Let us consider solving the optimization problem of the form (2). If we apply the Newton method, we need to solve a linear system having the Hessian of the objective function with respect to the initial state $\theta$ as the coefficient matrix. When the linear system is solved by a Krylov subspace method such as the conjugate gradient (CG) method, the Hessian-vector multiplication needs to be computed. The adjoint method can be used to approximate the Hessian-vector multiplication [17, 18].¹¹1More precisely, the Hessian-vector multiplication is approximately computed by solving the so-called second-order adjoint system numerically. However, this approach usually results in applying the CG method to a non-symmetric linear system even though the exact Hessian is always symmetric, and consequently, its convergence is not always guaranteed. Symmetry can be ideally attained if the Hessian-vector multiplication is computed exactly [10]. We note that the need for computing the exact Hessian-vector multiplication also arises in the context of uncertainty quantification (see, e.g. [11, 16]).

To the best of authors’ knowledge, an algorithm that systematically computes the exact gradient has been developed only for the cases where the ODE system (1) is discretized by using RK methods; similar algorithms should be developed for other types of numerical methods. We note that while it may not be so difficult to construct an algorithm for a specific ODE solver, providing a recipe for a particular class of numerical methods is useful for practitioners. Among others, we focus on the class of partitioned RK (PRK) methods. A straightforward conjecture would be that the exact gradient is obtained by applying an appropriate PRK method to the adjoint system. Indeed, our previous report showed that this conjecture is true for the Störmer–Verlet method [13]. However, except for some special cases, this conjecture does not hold in general. In this study, we shall show that the exact gradient can be computed by a certain generalization of PRK methods.

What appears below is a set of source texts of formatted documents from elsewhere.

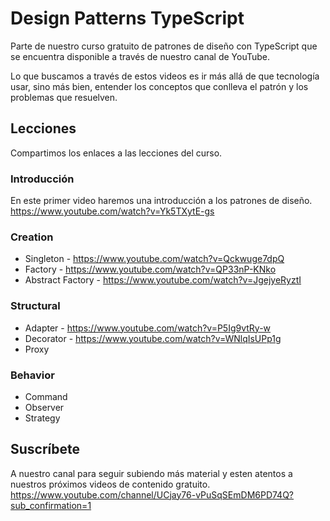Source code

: # Design Patterns TypeScript
Parte de nuestro curso gratuito de patrones de diseño con TypeScript que se encuentra disponible a través de nuestro canal de YouTube.

Lo que buscamos a través de estos videos es ir más allá de que tecnología usar, sino más bien, entender los conceptos que conlleva el patrón y los problemas que resuelven.

## Lecciones
Compartimos los enlaces a las lecciones del curso.

### Introducción
En este primer video haremos una introducción a los patrones de diseño.
https://www.youtube.com/watch?v=Yk5TXytE-gs

### Creation
* Singleton - https://www.youtube.com/watch?v=Qckwuge7dpQ
* Factory - https://www.youtube.com/watch?v=QP33nP-KNko
* Abstract Factory - https://www.youtube.com/watch?v=JgejyeRyztI

### Structural
* Adapter - https://www.youtube.com/watch?v=P5Ig9vtRy-w
* Decorator - https://www.youtube.com/watch?v=WNlqIsUPp1g
* Proxy

### Behavior
* Command
* Observer
* Strategy

## Suscríbete
A nuestro canal para seguir subiendo más material y esten atentos a nuestros próximos videos de contenido gratuito.
https://www.youtube.com/channel/UCjay76-vPuSqSEmDM6PD74Q?sub_confirmation=1
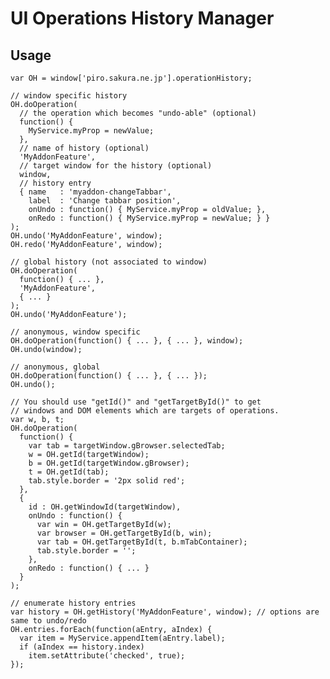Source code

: # UI Operations History Manager

## Usage

    var OH = window['piro.sakura.ne.jp'].operationHistory;
    
    // window specific history
    OH.doOperation(
      // the operation which becomes "undo-able" (optional)
      function() {
        MyService.myProp = newValue;
      },
      // name of history (optional)
      'MyAddonFeature',
      // target window for the history (optional)
      window,
      // history entry
      { name   : 'myaddon-changeTabbar',
        label  : 'Change tabbar position',
        onUndo : function() { MyService.myProp = oldValue; },
        onRedo : function() { MyService.myProp = newValue; } }
    );
    OH.undo('MyAddonFeature', window);
    OH.redo('MyAddonFeature', window);
    
    // global history (not associated to window)
    OH.doOperation(
      function() { ... },
      'MyAddonFeature',
      { ... }
    );
    OH.undo('MyAddonFeature');
    
    // anonymous, window specific
    OH.doOperation(function() { ... }, { ... }, window);
    OH.undo(window);
    
    // anonymous, global
    OH.doOperation(function() { ... }, { ... });
    OH.undo();
    
    // You should use "getId()" and "getTargetById()" to get
    // windows and DOM elements which are targets of operations.
    var w, b, t;
    OH.doOperation(
      function() {
        var tab = targetWindow.gBrowser.selectedTab;
        w = OH.getId(targetWindow);
        b = OH.getId(targetWindow.gBrowser);
        t = OH.getId(tab);
        tab.style.border = '2px solid red';
      },
      {
        id : OH.getWindowId(targetWindow),
        onUndo : function() {
          var win = OH.getTargetById(w);
          var browser = OH.getTargetById(b, win);
          var tab = OH.getTargetById(t, b.mTabContainer);
          tab.style.border = '';
        },
        onRedo : function() { ... }
      }
    );
    
    // enumerate history entries
    var history = OH.getHistory('MyAddonFeature', window); // options are same to undo/redo
    OH.entries.forEach(function(aEntry, aIndex) {
      var item = MyService.appendItem(aEntry.label);
      if (aIndex == history.index)
        item.setAttribute('checked', true);
    });

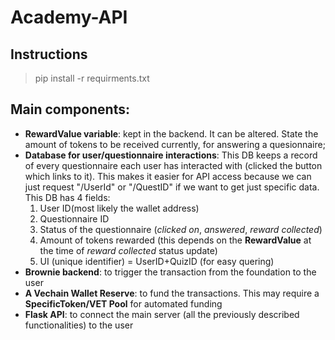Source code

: # Academy-API
## Instructions
> pip install -r requirments.txt
## Main components:
- **RewardValue variable**: kept in the backend. It can be altered. State the amount of tokens to be received currently, for answering a quesionnaire;
- **Database for user/questionnaire interactions**: This DB keeps a record of every questionnaire each user has interacted with (clicked the button which links to it). This makes it easier for API access because we can just request "/UserId" or "/QuestID" if we want to get just specific data. 
This DB has 4 fields:
    1) User ID(most likely the wallet address)
    2) Questionnaire ID
    3) Status of the questionnaire (*clicked on*, *answered*, *reward collected*)
    4) Amount of tokens rewarded (this depends on the **RewardValue** at the time of *reward collected* status update)
    5) UI (unique identifier) = UserID+QuizID (for easy quering)
- **Brownie backend**: to trigger the transaction from the foundation to the user
- **A Vechain Wallet Reserve**: to fund the transactions. This may require a **SpecificToken/VET Pool** for automated funding
- **Flask API**: to connect the main server (all the previously described functionalities) to the user
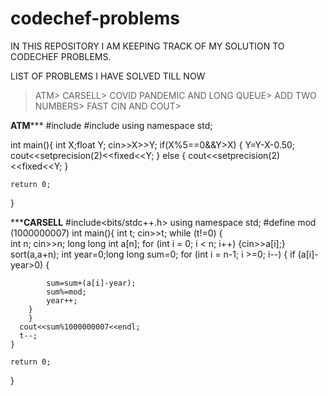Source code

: # codechef-problems
IN THIS REPOSITORY I AM KEEPING TRACK OF MY SOLUTION TO CODECHEF PROBLEMS.

LIST OF PROBLEMS I HAVE SOLVED TILL NOW
>ATM>
>CARSELL>
>COVID PANDEMIC AND LONG QUEUE>
>ADD TWO NUMBERS>
>FAST CIN AND COUT>


******************ATM*********************
#include<iostream>
#include<iomanip>
using namespace std;

int main(){
    int X;float Y;
    cin>>X>>Y;
     if(X%5==0&&Y>X)
    {
        Y=Y-X-0.50;
        cout<<setprecision(2)<<fixed<<Y;
    }
    else
    {
        cout<<setprecision(2)<<fixed<<Y;
    }
    
    return 0;
}

*******************CARSELL****************
#include<bits/stdc++.h>
using namespace std;
#define mod (1000000007)
int main(){
    int t;
    cin>>t;
    while (t!=0)
    {   
        int n;
        cin>>n;
        long long int a[n];
        for (int i = 0; i < n; i++)
            {cin>>a[i];}
        sort(a,a+n);
        int year=0;long long sum=0;
        for (int i = n-1; i >=0; i--)
        {   if (a[i]-year>0)
        {
    
            sum=sum+(a[i]-year);
            sum%=mod;
            year++;
        }
        }
      cout<<sum%1000000007<<endl;
      t--;
    } 

    return 0;
}


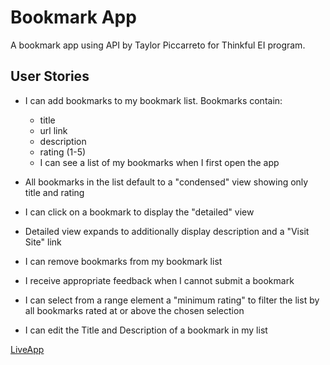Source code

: # Bookmark App

A bookmark app using API by Taylor Piccarreto for Thinkful EI program.

## User Stories

* I can add bookmarks to my bookmark list. Bookmarks contain:

  * title
  * url link
  * description
  * rating (1-5)
  * I can see a list of my bookmarks when I first open the app

* All bookmarks in the list default to a "condensed" view showing only title and rating
* I can click on a bookmark to display the "detailed" view

* Detailed view expands to additionally display description and a "Visit Site" link
* I can remove bookmarks from my bookmark list

* I receive appropriate feedback when I cannot submit a bookmark

* I can select from a range element a "minimum rating" to filter the list by all bookmarks rated at or above the chosen selection
* I can edit the Title and Description of a bookmark in my list

[LiveApp](https://thinkful-ei-jaguar.github.io/bookmarkApp-TaylorP/)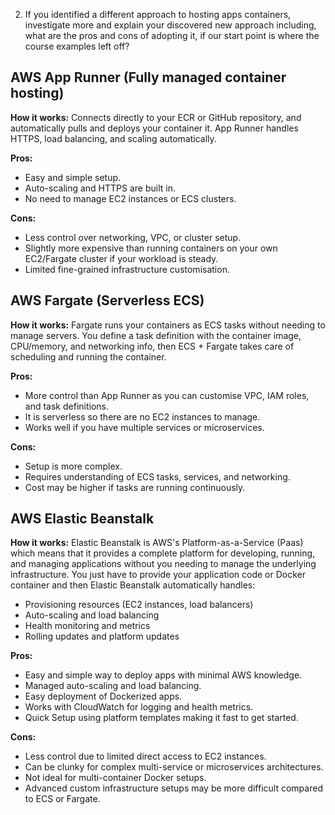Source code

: 2. If you identified a different approach to hosting apps containers, investigate more and explain your discovered new approach including, what are the pros and cons of adopting it, if our start point is where the course examples left off?


## AWS App Runner (Fully managed container hosting)

**How it works:**
Connects directly to your ECR or GitHub repository, and automatically pulls and deploys your container it. App Runner handles HTTPS, load balancing, and scaling automatically.

**Pros:**
- Easy and simple setup.
- Auto-scaling and HTTPS are built in.
- No need to manage EC2 instances or ECS clusters.

**Cons:**
- Less control over networking, VPC, or cluster setup.
- Slightly more expensive than running containers on your own EC2/Fargate cluster if your workload is steady.
- Limited fine-grained infrastructure customisation.


## AWS Fargate (Serverless ECS)

**How it works:**
Fargate runs your containers as ECS tasks without needing to manage servers. You define a task definition with the container image, CPU/memory, and networking info, then ECS + Fargate takes care of scheduling and running the container.

**Pros:**
- More control than App Runner as you can customise VPC, IAM roles, and task definitions.
- It is serverless so there are no EC2 instances to manage.
- Works well if you have multiple services or microservices.

**Cons:**
- Setup is more complex.
- Requires understanding of ECS tasks, services, and networking.
- Cost may be higher if tasks are running continuously.

## AWS Elastic Beanstalk 

**How it works:**
Elastic Beanstalk is AWS's Platform-as-a-Service (Paas) which means that it provides a complete platform for developing, running, and managing applications without you needing to manage the underlying infrastructure. You just have to provide your application code or Docker container and then Elastic Beanstalk automatically handles:
- Provisioning resources (EC2 instances, load balancers)
- Auto-scaling and load balancing
- Health monitoring and metrics
- Rolling updates and platform updates

**Pros:**
- Easy and simple way to deploy apps with minimal AWS knowledge.
- Managed auto-scaling and load balancing.
- Easy deployment of Dockerized apps.
- Works with CloudWatch for logging and health metrics.
- Quick Setup using platform templates making it fast to get started.

**Cons:**
- Less control due to limited direct access to EC2 instances.
- Can be clunky for complex multi-service or microservices architectures.
- Not ideal for multi-container Docker setups.
- Advanced custom infrastructure setups may be more difficult compared to ECS or Fargate.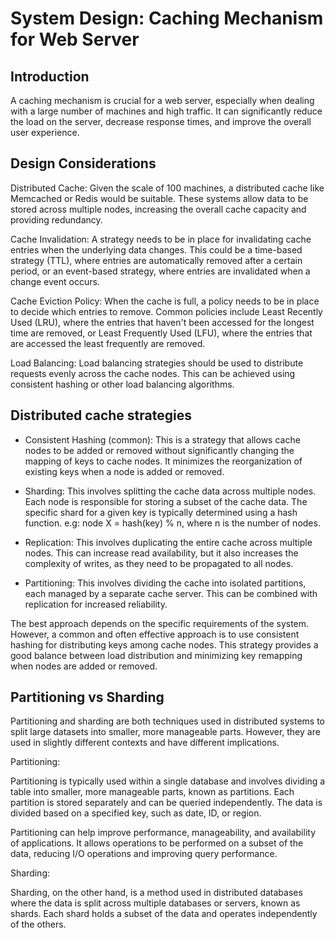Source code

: # System Design: Caching Mechanism for Web Server

## Introduction

A caching mechanism is crucial for a web server, especially when dealing with a large number of machines and high traffic. It can significantly reduce the load on the server, decrease response times, and improve the overall user experience.

## Design Considerations

Distributed Cache: Given the scale of 100 machines, a distributed cache like Memcached or Redis would be suitable. These systems allow data to be stored across multiple nodes, increasing the overall cache capacity and providing redundancy.

Cache Invalidation: A strategy needs to be in place for invalidating cache entries when the underlying data changes. This could be a time-based strategy (TTL), where entries are automatically removed after a certain period, or an event-based strategy, where entries are invalidated when a change event occurs.

Cache Eviction Policy: When the cache is full, a policy needs to be in place to decide which entries to remove. Common policies include Least Recently Used (LRU), where the entries that haven't been accessed for the longest time are removed, or Least Frequently Used (LFU), where the entries that are accessed the least frequently are removed.

Load Balancing: Load balancing strategies should be used to distribute requests evenly across the cache nodes. This can be achieved using consistent hashing or other load balancing algorithms.

## Distributed cache strategies

- Consistent Hashing (common): This is a strategy that allows cache nodes to be added or removed without significantly changing the mapping of keys to cache nodes. It minimizes the reorganization of existing keys when a node is added or removed.

- Sharding: This involves splitting the cache data across multiple nodes. Each node is responsible for storing a subset of the cache data. The specific shard for a given key is typically determined using a hash function. e.g: node X = hash(key) % n, where n is the number of nodes.

- Replication: This involves duplicating the entire cache across multiple nodes. This can increase read availability, but it also increases the complexity of writes, as they need to be propagated to all nodes.

- Partitioning: This involves dividing the cache into isolated partitions, each managed by a separate cache server. This can be combined with replication for increased reliability.

The best approach depends on the specific requirements of the system. However, a common and often effective approach is to use consistent hashing for distributing keys among cache nodes. This strategy provides a good balance between load distribution and minimizing key remapping when nodes are added or removed.

## Partitioning vs Sharding

Partitioning and sharding are both techniques used in distributed systems to split large datasets into smaller, more manageable parts. However, they are used in slightly different contexts and have different implications.

Partitioning:

Partitioning is typically used within a single database and involves dividing a table into smaller, more manageable parts, known as partitions. Each partition is stored separately and can be queried independently. The data is divided based on a specified key, such as date, ID, or region.

Partitioning can help improve performance, manageability, and availability of applications. It allows operations to be performed on a subset of the data, reducing I/O operations and improving query performance.

Sharding:

Sharding, on the other hand, is a method used in distributed databases where the data is split across multiple databases or servers, known as shards. Each shard holds a subset of the data and operates independently of the others.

In this paper, after reviewing the approach proposed by Sanz-Serna in Section 2, we show main results in Section 3. Several examples are provided in Section 4, and concluding remarks are given in Section 5.

2 Preliminaries

In this section, we review the adjoint method and the approach proposed by Sanz-Serna [14].

2.1 Adjoint method

Let $\overline{x}(t)$ be the solution to the system (1) for the perturbed initial condition $\overline{x}(0)=\theta+\varepsilon$ . By linearising the system (1) at $x(t)$ , we see that as $\|\varepsilon\|\to 0$ it follows that $\overline{x}(t)=x(t)+\delta(t)+\mathrm{o}(\|\varepsilon\|)$ , where $\delta(t)$ solves the variational system

\displaystyle\frac{\mathrm{d}}{\mathrm{d}t}\delta(t)=\nabla_{x}f(x(t))\delta(t).

(3)

The corresponding adjoint system, which is often introduced by using Lagrange multipliers, is given by

\displaystyle\frac{\mathrm{d}}{\mathrm{d}t}\lambda(t)=-\nabla_{x}f(x(t))^{\top}\lambda(t).

(4)

Here, $\nabla_{x}f(x(t))^{\top}$ is the transpose of the Jacobian $\nabla_{x}f(x(t))$ . For any solutions to (3) and (4), we see that $\frac{\mathrm{d}}{\mathrm{d}t}\lambda(t)^{\top}\delta(t)=0$ ; thus, it follows that $\lambda(t)^{\top}\delta(t)=\lambda(0)^{\top}\delta(0)$ for all $t>0$ , so in particular,

\displaystyle\lambda(t_{N})^{\top}\delta(t_{N})=\lambda(0)^{\top}\delta(0).

(5)

Because of the chain rule $\nabla_{\theta}C(x(t_{N};\theta))=\nabla_{\theta}x(t_{N};\theta)^{\top}\nabla_{x}C(x(t_{N};\theta))$ and the fact $\delta(t)=(\nabla_{\theta}x(t;\theta))\delta(0)$ , we have

\displaystyle\nabla_{x}C(x(t_{N};\theta))^{\top}\delta(t_{N})=\nabla_{x}C(x(t_{N};\theta))^{\top}(\nabla_{\theta}x(t_{N};\theta))\delta(0)=\nabla_{\theta}C(x(t_{N};\theta))^{\top}\delta(0).

(6)

By comparing (6) with (5), it is concluded that the solution to the adjoint system (4) with $\lambda(t_{N})=\nabla_{x}C(x(t_{N};\theta))$ satisfies $\lambda(0)=\nabla_{\theta}C(x(t_{N};\theta))$ . In other words, solving the adjoint system (4) backwardly with the final condition $\lambda(t_{N})=\nabla_{x}C(x(t_{N};\theta))$ gives $\lambda(0)=\nabla_{\theta}C(x(t_{N};\theta))$ .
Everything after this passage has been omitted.